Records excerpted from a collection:

BEGIN

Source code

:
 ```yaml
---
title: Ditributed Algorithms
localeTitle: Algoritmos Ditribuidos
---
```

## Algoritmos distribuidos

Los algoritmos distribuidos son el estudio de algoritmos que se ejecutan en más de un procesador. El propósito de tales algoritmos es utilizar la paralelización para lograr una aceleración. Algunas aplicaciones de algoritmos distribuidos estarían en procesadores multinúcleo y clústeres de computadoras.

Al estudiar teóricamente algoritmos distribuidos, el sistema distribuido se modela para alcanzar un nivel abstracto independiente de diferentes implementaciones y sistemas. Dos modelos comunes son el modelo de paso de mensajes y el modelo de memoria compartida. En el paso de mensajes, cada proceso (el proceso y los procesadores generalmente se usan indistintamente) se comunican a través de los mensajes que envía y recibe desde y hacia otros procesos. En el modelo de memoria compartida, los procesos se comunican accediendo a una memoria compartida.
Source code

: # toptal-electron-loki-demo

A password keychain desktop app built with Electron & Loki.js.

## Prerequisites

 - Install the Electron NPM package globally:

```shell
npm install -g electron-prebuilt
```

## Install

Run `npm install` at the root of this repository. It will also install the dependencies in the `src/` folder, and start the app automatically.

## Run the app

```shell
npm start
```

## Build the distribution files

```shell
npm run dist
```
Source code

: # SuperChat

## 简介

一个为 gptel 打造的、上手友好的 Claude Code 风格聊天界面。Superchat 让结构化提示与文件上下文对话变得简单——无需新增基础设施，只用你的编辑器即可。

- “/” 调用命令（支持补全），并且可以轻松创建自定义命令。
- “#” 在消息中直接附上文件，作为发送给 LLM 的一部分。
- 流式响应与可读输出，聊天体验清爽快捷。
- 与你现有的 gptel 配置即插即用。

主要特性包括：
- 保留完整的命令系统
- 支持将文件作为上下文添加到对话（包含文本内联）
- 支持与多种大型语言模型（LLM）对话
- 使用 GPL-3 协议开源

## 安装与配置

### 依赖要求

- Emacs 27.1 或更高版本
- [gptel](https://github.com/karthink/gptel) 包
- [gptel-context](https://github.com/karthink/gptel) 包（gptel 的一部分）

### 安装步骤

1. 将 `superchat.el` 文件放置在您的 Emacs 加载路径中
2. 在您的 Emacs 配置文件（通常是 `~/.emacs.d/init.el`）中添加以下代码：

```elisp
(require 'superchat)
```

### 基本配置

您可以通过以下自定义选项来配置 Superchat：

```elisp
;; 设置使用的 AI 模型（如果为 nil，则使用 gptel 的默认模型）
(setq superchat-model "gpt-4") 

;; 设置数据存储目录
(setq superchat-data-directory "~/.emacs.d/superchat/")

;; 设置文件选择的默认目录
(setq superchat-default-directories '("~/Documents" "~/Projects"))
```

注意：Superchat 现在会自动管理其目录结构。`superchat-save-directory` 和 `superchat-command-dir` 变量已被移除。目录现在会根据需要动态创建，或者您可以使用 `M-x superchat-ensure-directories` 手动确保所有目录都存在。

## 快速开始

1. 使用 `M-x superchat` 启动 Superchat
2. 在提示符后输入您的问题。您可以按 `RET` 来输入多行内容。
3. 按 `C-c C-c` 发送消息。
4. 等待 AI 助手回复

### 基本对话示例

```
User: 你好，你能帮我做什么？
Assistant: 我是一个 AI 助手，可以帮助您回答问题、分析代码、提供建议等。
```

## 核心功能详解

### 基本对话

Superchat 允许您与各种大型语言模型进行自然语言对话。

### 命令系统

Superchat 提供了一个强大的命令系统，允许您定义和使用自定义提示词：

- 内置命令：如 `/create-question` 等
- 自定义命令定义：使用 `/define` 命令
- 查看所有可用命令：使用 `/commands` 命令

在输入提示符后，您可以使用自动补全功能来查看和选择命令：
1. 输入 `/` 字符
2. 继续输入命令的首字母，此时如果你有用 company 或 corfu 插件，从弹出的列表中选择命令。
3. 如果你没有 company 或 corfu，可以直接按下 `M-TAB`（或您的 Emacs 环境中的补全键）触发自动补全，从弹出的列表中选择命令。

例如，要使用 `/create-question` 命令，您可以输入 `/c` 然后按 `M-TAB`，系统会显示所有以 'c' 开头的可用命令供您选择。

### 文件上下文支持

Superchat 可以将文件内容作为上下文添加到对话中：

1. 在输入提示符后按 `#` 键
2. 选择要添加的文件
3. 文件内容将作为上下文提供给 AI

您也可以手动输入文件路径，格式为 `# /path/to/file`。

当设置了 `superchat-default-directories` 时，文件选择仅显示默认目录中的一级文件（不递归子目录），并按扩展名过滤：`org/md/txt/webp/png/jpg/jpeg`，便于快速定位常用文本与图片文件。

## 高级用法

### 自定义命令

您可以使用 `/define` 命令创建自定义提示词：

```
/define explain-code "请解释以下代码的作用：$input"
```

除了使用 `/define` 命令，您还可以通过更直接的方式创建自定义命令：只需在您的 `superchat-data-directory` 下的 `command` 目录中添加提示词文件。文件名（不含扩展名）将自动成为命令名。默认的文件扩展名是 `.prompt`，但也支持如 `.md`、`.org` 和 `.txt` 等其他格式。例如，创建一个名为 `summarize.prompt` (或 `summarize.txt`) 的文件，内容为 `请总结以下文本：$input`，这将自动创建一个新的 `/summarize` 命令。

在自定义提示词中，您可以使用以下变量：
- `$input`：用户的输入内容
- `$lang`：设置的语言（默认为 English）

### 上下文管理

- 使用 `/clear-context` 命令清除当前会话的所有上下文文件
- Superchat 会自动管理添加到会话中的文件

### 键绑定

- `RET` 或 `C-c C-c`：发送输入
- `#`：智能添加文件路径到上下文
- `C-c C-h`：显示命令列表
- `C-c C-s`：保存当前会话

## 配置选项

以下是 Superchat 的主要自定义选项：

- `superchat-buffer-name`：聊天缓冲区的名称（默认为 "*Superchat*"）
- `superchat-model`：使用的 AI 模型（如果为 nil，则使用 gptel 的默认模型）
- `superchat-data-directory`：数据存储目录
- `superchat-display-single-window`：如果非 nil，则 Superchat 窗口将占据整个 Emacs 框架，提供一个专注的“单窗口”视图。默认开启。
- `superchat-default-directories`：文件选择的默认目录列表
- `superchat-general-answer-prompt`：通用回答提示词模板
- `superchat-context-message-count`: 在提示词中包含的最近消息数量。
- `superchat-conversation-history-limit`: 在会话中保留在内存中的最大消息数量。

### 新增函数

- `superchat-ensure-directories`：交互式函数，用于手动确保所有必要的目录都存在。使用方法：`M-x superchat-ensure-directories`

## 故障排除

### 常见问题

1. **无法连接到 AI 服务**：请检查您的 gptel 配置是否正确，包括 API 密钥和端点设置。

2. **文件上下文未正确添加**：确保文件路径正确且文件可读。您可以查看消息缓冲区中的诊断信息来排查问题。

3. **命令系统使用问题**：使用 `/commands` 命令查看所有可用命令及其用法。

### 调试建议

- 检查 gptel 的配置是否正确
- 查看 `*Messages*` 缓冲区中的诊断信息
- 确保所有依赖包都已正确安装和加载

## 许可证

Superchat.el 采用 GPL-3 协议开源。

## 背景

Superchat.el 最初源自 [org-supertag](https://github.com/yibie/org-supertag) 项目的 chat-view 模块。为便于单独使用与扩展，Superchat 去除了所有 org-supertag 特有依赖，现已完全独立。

END

_WHAT TO DO_. Copy, from the data above, every line where the word "gptel" appears.

_WRITTEN ANSWER_.
一个为 gptel 打造的、上手友好的 Claude Code 风格聊天界面。Superchat 让结构化提示与文件上下文对话变得简单——无需新增基础设施，只用你的编辑器即可。
- 与你现有的 gptel 配置即插即用。
- [gptel](https://github.com/karthink/gptel) 包
- [gptel-context](https://github.com/karthink/gptel) 包（gptel 的一部分）
;; 设置使用的 AI 模型（如果为 nil，则使用 gptel 的默认模型）
- `superchat-model`：使用的 AI 模型（如果为 nil，则使用 gptel 的默认模型）
1. **无法连接到 AI 服务**：请检查您的 gptel 配置是否正确，包括 API 密钥和端点设置。
- 检查 gptel 的配置是否正确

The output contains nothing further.